Further applications in drug development
In addition to improving research and development efficiency in general, organ-on-a-chip platforms could be useful to support and accelerate efforts in rare diseases, stratified medicine, and nanomedicine, fields that are attracting industrial and public interest.
-Rare diseases: The development of new drugs for rare diseases is greatly hampered by the lack of appropriate preclinical models and the scarcity of patient populations available for clinical trials. Therefore, organ-on-chips might be a good solution. Some examples: heart-on-a-chip models (based on iPS cells) to study weakness of cardiomyocytes in Barth syndrome (7) or model of hereditary hemorrhagic telangiectasia, using a microfluidic device to engineer 3D vascular tissue (blood vessel-like tubular structures) (8).
-Stratified medicine: The practice of developing drugs for particular patient populations — for example, stratified on the basis of the presence of a particular biomarker linked to disease or drug response — has become increasingly prevalent in recent years. To this end, the organ-on-a-chip technology has been applied to develop in vitro models that reflect genetic underpinnings of variability in human drug responses. The combination of organs-on-chips and iPS cells may further provide a relatively inexpensive method to generate patient- and population-specific model platforms that could be used to test drugs targeting specific mutations or polymorphisms.
-Nanomedicine: The novelty of nanotechnology approaches raises concerns regarding the potential adverse effects of the nanomaterials involved. So, the development, optimization, and clinical translation of nanomedicines require a rigorous preclinical assessment of drug-induced toxicity as well as efficacy, but these studies are challenging because of the lack of test platforms that incorporate sufficient human-relevant physiological complexity for reliable prediction of drug effects. To provide proof of principle for using organ-on-a-chip approaches to meet the needs for inexpensive, predictive models in nanomedicine, Kim et al.(9) used a blood vessel-on-a-chip to study the translocation of lipid–polymer hybrid nanoparticles across a microfluidic endothelium mimicking the dysfunctional endothelial barrier of atherosclerosis.
1) Aref AR, et al. Screening therapeutic EMT blocking agents in a three-dimensional microenvironment. Integr Biol (Camb). 2013; 5:381–389. [PubMed: 23172153]

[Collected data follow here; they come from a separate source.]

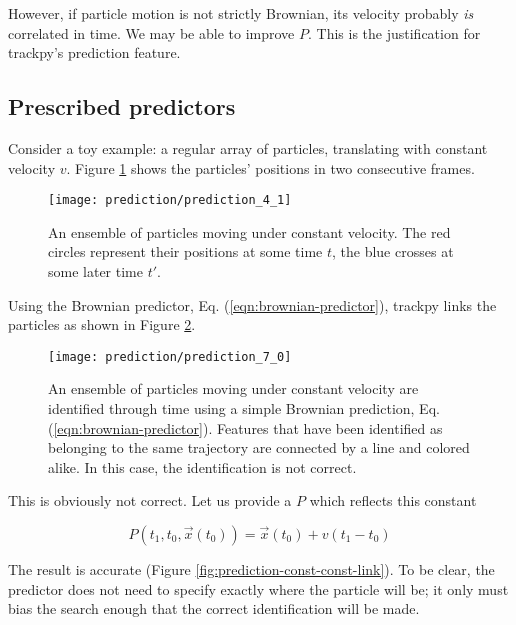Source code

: However, if particle motion is not strictly Brownian, its velocity
probably \emph{is} correlated in time. We may be able to improve $P$. This 
is the justification for trackpy's prediction feature.

\subsection{Prescribed predictors}\label{prescribed-predictors}

Consider a toy example: a regular array of particles,
translating with constant velocity $v$. Figure \ref{fig:prediction-const-features}
shows the particles' positions in two consecutive frames.

    \begin{figure}
    \centering
    \texttt{[image: prediction/prediction\_4\_1]}
    \caption[An ensemble of particles moving under constant velocity.]{\label{fig:prediction-const-features}An ensemble of particles moving under constant velocity. The red circles represent their positions at some time $t$, the blue crosses at some later time $t'$.}
    \end{figure}

\noindent Using the Brownian predictor, Eq. (\ref{eqn:brownian-predictor}), trackpy links the particles as shown in Figure \ref{fig:prediction-const-brownian-link}.

   \begin{figure}
    \centering
    \texttt{[image: prediction/prediction\_7\_0]}
    \caption[An ensemble of particles moving under constant velocity are identified through time using a simple Brownian prediction.]{\label{fig:prediction-const-brownian-link}An ensemble of particles moving under constant velocity are identified through time using a simple Brownian prediction, Eq. (\ref{eqn:brownian-predictor}). Features that have been identified as belonging to the same trajectory are connected by a line and colored alike. In this case, the identification is not correct.}
    \end{figure}
    
\noindent This is obviously not correct. Let us provide a $P$ which reflects this constant

\begin{equation}
\label{eqn:const-predictor}
P(t_1, t_0, \vec x(t_0)) = \vec x(t_0) + v(t_1 - t_0)
\end{equation}

\noindent The result is accurate (Figure \ref{fig:prediction-const-const-link}). To be clear, the predictor does not need to specify exactly where the
particle will be; it only must bias the search enough that the correct
identification will be made.

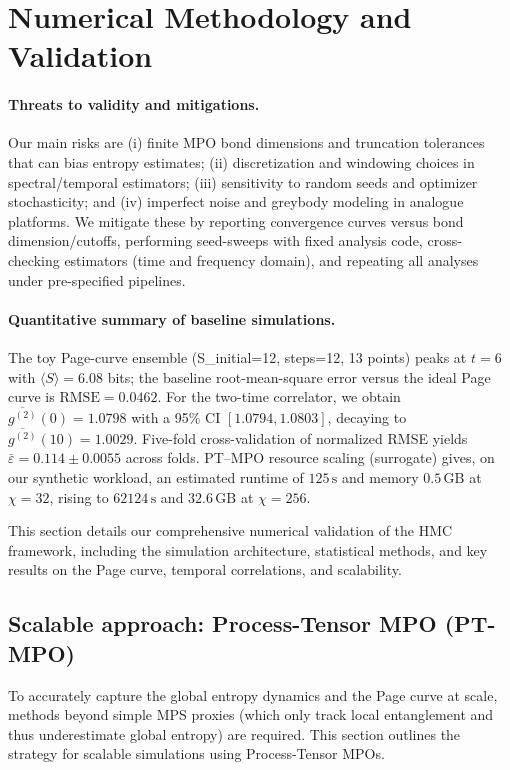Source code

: \documentclass[a4paper,11pt]{article}
\newcommand{\HMC}{\textsc{HMC}\xspace}
\theoremstyle{plain}
\theoremstyle{definition}
\theoremstyle{remark}
\begin{document}
\section{Numerical Methodology and Validation}
\label{sec:numerical_validation}
\paragraph{Threats to validity and mitigations.}
Our main risks are (i) finite MPO bond dimensions and truncation tolerances that can bias entropy estimates; (ii) discretization and windowing choices in spectral/temporal estimators; (iii) sensitivity to random seeds and optimizer stochasticity; and (iv) imperfect noise and greybody modeling in analogue platforms. We mitigate these by reporting convergence curves versus bond dimension/cutoffs, performing seed-sweeps with fixed analysis code, cross-checking estimators (time and frequency domain), and repeating all analyses under pre-specified pipelines.

\paragraph{Quantitative summary of baseline simulations.}
The toy Page-curve ensemble (S\_initial=12, steps=12, 13 points) peaks at $t=6$ with $\langle S\rangle=6.08$ bits;
the baseline root-mean-square error versus the ideal Page curve is $\mathrm{RMSE}=0.0462$.
For the two-time correlator, we obtain $\overline{g^{(2)}}(0)=1.0798$ with a 95\% CI $[1.0794,1.0803]$, decaying to
$\overline{g^{(2)}}(10)=1.0029$. Five-fold cross-validation of normalized RMSE yields
$\bar{\varepsilon}=0.114\pm0.0055$ across folds.
PT--MPO resource scaling (surrogate) gives, on our synthetic workload, an estimated runtime of $125\,\mathrm{s}$ and
memory $0.5\,\mathrm{GB}$ at $\chi=32$, rising to $62124\,\mathrm{s}$ and $32.6\,\mathrm{GB}$ at $\chi=256$.

This section details our comprehensive numerical validation of the \HMC{} framework, including the simulation architecture, statistical methods, and key results on the Page curve, temporal correlations, and scalability.

\subsection{Scalable approach: Process-Tensor MPO (PT-MPO)}
\label{ssec:ptmpo}
To accurately capture the global entropy dynamics and the Page curve at scale, methods beyond simple MPS proxies (which only track local entanglement and thus underestimate global entropy) are required. This section outlines the strategy for scalable simulations using Process-Tensor MPOs.
\end{document}
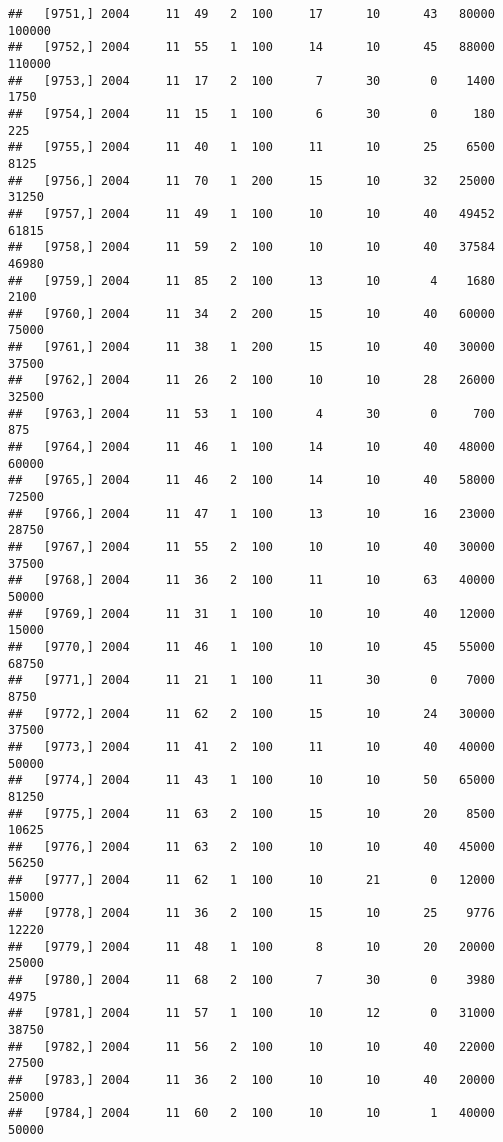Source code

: \documentclass{article}\usepackage[]{graphicx}\usepackage[]{color}
\makeatletter
\newenvironment{kframe}{%
 \def\at@end@of@kframe{}%
 \ifinner\ifhmode%
  \def\at@end@of@kframe{\end{minipage}}%
  \begin{minipage}{\columnwidth}%
 \fi\fi%
 \def\FrameCommand##1{\hskip\@totalleftmargin \hskip-\fboxsep
 \colorbox{shadecolor}{##1}\hskip-\fboxsep
     \hskip-\linewidth \hskip-\@totalleftmargin \hskip\columnwidth}%
 \MakeFramed {\advance\hsize-\width
   \@totalleftmargin\z@ \linewidth\hsize
   \@setminipage}}%
 {\par\unskip\endMakeFramed%
 \at@end@of@kframe}
\newenvironment{knitrout}{}{} %
\makeatother
\begin{document}
\begin{knitrout}
\begin{kframe}
\begin{verbatim}
##   [9751,] 2004     11  49   2  100     17      10      43   80000  100000
##   [9752,] 2004     11  55   1  100     14      10      45   88000  110000
##   [9753,] 2004     11  17   2  100      7      30       0    1400    1750
##   [9754,] 2004     11  15   1  100      6      30       0     180     225
##   [9755,] 2004     11  40   1  100     11      10      25    6500    8125
##   [9756,] 2004     11  70   1  200     15      10      32   25000   31250
##   [9757,] 2004     11  49   1  100     10      10      40   49452   61815
##   [9758,] 2004     11  59   2  100     10      10      40   37584   46980
##   [9759,] 2004     11  85   2  100     13      10       4    1680    2100
##   [9760,] 2004     11  34   2  200     15      10      40   60000   75000
##   [9761,] 2004     11  38   1  200     15      10      40   30000   37500
##   [9762,] 2004     11  26   2  100     10      10      28   26000   32500
##   [9763,] 2004     11  53   1  100      4      30       0     700     875
##   [9764,] 2004     11  46   1  100     14      10      40   48000   60000
##   [9765,] 2004     11  46   2  100     14      10      40   58000   72500
##   [9766,] 2004     11  47   1  100     13      10      16   23000   28750
##   [9767,] 2004     11  55   2  100     10      10      40   30000   37500
##   [9768,] 2004     11  36   2  100     11      10      63   40000   50000
##   [9769,] 2004     11  31   1  100     10      10      40   12000   15000
##   [9770,] 2004     11  46   1  100     10      10      45   55000   68750
##   [9771,] 2004     11  21   1  100     11      30       0    7000    8750
##   [9772,] 2004     11  62   2  100     15      10      24   30000   37500
##   [9773,] 2004     11  41   2  100     11      10      40   40000   50000
##   [9774,] 2004     11  43   1  100     10      10      50   65000   81250
##   [9775,] 2004     11  63   2  100     15      10      20    8500   10625
##   [9776,] 2004     11  63   2  100     10      10      40   45000   56250
##   [9777,] 2004     11  62   1  100     10      21       0   12000   15000
##   [9778,] 2004     11  36   2  100     15      10      25    9776   12220
##   [9779,] 2004     11  48   1  100      8      10      20   20000   25000
##   [9780,] 2004     11  68   2  100      7      30       0    3980    4975
##   [9781,] 2004     11  57   1  100     10      12       0   31000   38750
##   [9782,] 2004     11  56   2  100     10      10      40   22000   27500
##   [9783,] 2004     11  36   2  100     10      10      40   20000   25000
##   [9784,] 2004     11  60   2  100     10      10       1   40000   50000

\end{verbatim}
\end{kframe}
\end{knitrout}
\end{document}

2) Snouber LC, et al. Metabolomics-on-a-chip of hepatotoxicity induced by anticancer drug flutamide and its active metabolite hydroxyflutamide using HepG2/C3a microfluidic biochips. Toxicol Sci. 2013; 132:8–20
3) Agarwal A, Goss JA, Cho A, McCain ML, Parker KK. Microfluidic heart on a chip for higher throughput pharmacological studies. Lab Chip. 2013; 13:3599–3608.
4) LeCluyse EL, Witek RP, Andersen ME, Powers MJ. Organotypic liver culture models: meeting current challenges in toxicity testing. Crit Rev Toxicol. 2012; 42:501–548.
5) Chao P, Maguire T, Novik E, Cheng K-C, Yarmush M. Evaluation of a microfluidic based cell culture platform with primary human hepatocytes for the prediction of hepatic clearance in human. Biochem Pharmacol. 2009; 78:625–632.
6) Kim HJ, Huh D, Hamilton G, Ingber DE. Human gut-on-a-chip inhabited by microbial flora that experiences intestinal peristalsis-like motions and flow. Lab Chip. 2012; 12:2165–2174.
(7)Wang G, et al. Modeling the mitochondrial cardiomyopathy of Barth syndrome with induced pluripotent stem cell and heart-on-chip technologies. Nature Med. 2014; 20:616–623.
(8) Wang G, et al. Modeling the mitochondrial cardiomyopathy of Barth syndrome with induced pluripotent stem cell and heart-on-chip technologies. Nature Med. 2014; 20:616–623.